Number Three: Give Up Magical Beliefs

Have you ever ponied up money for a motivational seminar or some secret technique to learn something special?

How did it work out?

If you saw Mr Big Motivational Guru on stage at his big show I bet you came out all fired up for a few days or a few weeks. Then what happened? It fizzled right? You slowly went right back to the way you were, your same old lazy self.

Or maybe you read about some amazing sales technique, so you signed up for the six week course and committed to do it. But your sales figures never really changed did they?

Everyone who is selling you motivation is selling you snake oil.

Sorry but they are, even if they mean well. And if they mean well they are the last unwitting agents of Maya. In other words they aren’t doing it intentionally, they actually think they’re helping.

But they’re not.

You can’t borrow someone’s motivation. No matter how many books you read or chants you do you won’t become more motivated.

Motivation comes from inside.

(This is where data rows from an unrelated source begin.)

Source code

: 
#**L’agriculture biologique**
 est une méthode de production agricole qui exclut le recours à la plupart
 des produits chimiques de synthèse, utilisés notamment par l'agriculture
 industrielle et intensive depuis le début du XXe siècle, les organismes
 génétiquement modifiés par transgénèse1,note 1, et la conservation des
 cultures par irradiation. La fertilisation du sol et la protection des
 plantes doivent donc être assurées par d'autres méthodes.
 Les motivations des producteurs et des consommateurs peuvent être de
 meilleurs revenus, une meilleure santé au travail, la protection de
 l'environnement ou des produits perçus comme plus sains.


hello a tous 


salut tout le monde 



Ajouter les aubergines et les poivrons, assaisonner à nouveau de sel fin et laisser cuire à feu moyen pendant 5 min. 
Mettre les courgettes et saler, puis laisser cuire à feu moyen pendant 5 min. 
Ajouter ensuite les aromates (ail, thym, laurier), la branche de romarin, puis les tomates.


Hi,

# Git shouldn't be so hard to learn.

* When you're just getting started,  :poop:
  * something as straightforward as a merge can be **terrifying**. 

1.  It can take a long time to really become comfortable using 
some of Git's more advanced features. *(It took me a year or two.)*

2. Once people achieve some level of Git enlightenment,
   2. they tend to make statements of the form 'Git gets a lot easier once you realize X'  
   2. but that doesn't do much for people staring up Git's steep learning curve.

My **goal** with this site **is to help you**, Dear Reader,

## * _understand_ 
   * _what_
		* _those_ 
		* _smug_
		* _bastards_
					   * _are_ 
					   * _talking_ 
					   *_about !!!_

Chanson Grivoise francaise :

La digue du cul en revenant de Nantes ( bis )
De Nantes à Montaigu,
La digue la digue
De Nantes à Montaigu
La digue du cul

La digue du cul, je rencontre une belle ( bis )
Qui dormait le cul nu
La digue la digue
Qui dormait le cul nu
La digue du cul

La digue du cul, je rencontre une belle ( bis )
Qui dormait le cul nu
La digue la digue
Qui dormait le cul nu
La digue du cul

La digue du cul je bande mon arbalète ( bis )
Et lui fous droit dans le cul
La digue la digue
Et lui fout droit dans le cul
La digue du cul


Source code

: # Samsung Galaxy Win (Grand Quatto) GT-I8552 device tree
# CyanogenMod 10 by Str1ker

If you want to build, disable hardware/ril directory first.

It comes from you and nowhere else.

Nobody else can give it to you. Ever. Under any circumstances. Not even me.

Forget motivational crap. Motivate your damn self.

Motivation is not some wacky ass technique like visualizing what you want. That’s just some garbage to sell you a DVD set and a seminar.

You will not grow rich by “thinking” about it. Visualizing a fast car every morning before breakfast will not get you a Ferrari no matter what the stupid “secret” says.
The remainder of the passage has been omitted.